Onvoldoende onderzoek / informatie – schending artikel 8 EVRM?
6.16
Het hof is met de rechtbank van oordeel dat de Staat geen onderzoeks- of informatieplicht heeft geschonden. Toen de Staat op de hoogte raakte van de beschuldigingen van [arts] was hij niet verplicht [appellante] (dan wel haar adoptieouders) daarvan direct op de hoogte te stellen. De zorgvuldigheid vereiste dat hij die beschuldigingen eerst zou (laten) onderzoeken. Dat is ook gebeurd, namelijk door Terre des Hommes, BIA en de Bengaalse regering. De conclusie op grond van die onderzoeken was dat de beschuldigingen ongefundeerd waren. Bovendien is de strafrechtelijke vervolging van [Persoon 1] geëindigd zonder veroordeling.
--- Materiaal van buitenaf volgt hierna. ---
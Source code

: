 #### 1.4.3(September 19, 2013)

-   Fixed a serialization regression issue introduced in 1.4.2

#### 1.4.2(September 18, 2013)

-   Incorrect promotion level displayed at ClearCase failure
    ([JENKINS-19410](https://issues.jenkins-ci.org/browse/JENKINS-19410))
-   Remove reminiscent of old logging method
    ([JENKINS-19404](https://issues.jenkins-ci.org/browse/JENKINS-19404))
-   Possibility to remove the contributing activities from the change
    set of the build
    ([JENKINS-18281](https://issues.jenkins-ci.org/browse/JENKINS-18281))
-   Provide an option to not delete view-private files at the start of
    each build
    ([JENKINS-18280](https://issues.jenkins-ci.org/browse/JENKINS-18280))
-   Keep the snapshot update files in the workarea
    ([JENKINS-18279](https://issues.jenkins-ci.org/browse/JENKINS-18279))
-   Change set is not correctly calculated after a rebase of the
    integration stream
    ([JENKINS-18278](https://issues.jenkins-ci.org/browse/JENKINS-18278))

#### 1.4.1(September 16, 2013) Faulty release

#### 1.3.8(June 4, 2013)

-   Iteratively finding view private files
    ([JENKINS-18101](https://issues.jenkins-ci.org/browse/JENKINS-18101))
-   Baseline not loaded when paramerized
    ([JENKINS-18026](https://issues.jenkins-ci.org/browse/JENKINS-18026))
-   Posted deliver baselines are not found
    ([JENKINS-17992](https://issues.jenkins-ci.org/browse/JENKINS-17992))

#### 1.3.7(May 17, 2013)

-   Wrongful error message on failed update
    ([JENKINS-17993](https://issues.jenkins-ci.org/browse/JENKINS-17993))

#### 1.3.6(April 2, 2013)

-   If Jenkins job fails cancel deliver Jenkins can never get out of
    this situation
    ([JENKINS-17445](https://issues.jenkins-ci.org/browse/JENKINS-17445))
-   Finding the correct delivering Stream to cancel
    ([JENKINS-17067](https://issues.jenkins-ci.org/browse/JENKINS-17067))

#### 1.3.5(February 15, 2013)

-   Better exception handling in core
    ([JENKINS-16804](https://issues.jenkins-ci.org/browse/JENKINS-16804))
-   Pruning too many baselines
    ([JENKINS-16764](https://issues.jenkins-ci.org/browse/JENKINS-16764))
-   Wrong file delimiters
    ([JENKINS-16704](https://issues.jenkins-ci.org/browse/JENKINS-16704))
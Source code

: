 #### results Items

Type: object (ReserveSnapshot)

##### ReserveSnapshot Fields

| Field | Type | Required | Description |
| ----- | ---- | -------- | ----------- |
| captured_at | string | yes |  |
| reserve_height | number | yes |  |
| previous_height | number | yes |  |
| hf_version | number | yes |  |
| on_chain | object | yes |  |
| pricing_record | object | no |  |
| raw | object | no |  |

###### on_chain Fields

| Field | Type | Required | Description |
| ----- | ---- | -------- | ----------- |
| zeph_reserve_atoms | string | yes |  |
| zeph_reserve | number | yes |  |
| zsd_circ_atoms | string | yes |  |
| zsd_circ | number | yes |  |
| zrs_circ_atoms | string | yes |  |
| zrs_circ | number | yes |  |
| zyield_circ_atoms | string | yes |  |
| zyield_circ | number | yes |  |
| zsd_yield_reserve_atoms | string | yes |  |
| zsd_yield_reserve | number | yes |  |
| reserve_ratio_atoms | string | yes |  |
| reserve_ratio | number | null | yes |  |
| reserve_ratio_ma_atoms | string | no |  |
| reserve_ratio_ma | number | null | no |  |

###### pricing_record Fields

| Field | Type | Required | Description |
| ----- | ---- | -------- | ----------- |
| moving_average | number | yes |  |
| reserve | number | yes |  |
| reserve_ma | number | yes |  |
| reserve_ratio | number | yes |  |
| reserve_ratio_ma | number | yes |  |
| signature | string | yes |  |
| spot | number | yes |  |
Zoals de rechtbank terecht heeft overwogen is niet gesteld of gebleken dat later nieuwe feiten en omstandigheden naar voren zijn gekomen op grond waarvan alsnog geconcludeerd kon worden dat er aanwijzingen waren voor een schending van artikel 8 EVRM. Onder die omstandigheden handelde de Staat niet onrechtmatig door niet uit eigen beweging nader onderzoek te doen en/of [appellante] te informeren. Dat de Staat gegevens zou hebben vernietigd is niet gebleken.
Conclusie in de zaak tegen de Staat
6.17
Ook het vonnis in de zaak tegen de Staat zal dus worden bekrachtigd. Zoals gevorderd zal het hof [appellante] veroordelen in de proceskosten van de Staat in hoger beroep, te vermeerderen met de wettelijke rente als de kosten niet binnen veertien dagen na dit arrest zijn betaald, en zal het hof de proceskostenveroordeling uitvoerbaar bij voorraad verklaren.
Eindconclusie en proceskosten
6.18
De conclusie is dat het hoger beroep van [appellante] niet slaagt. Daarom zal het hof het vonnis in alle drie de zaken bekrachtigen en verder recht doen zoals onder 6.13, 6.17 en hierna weergegeven.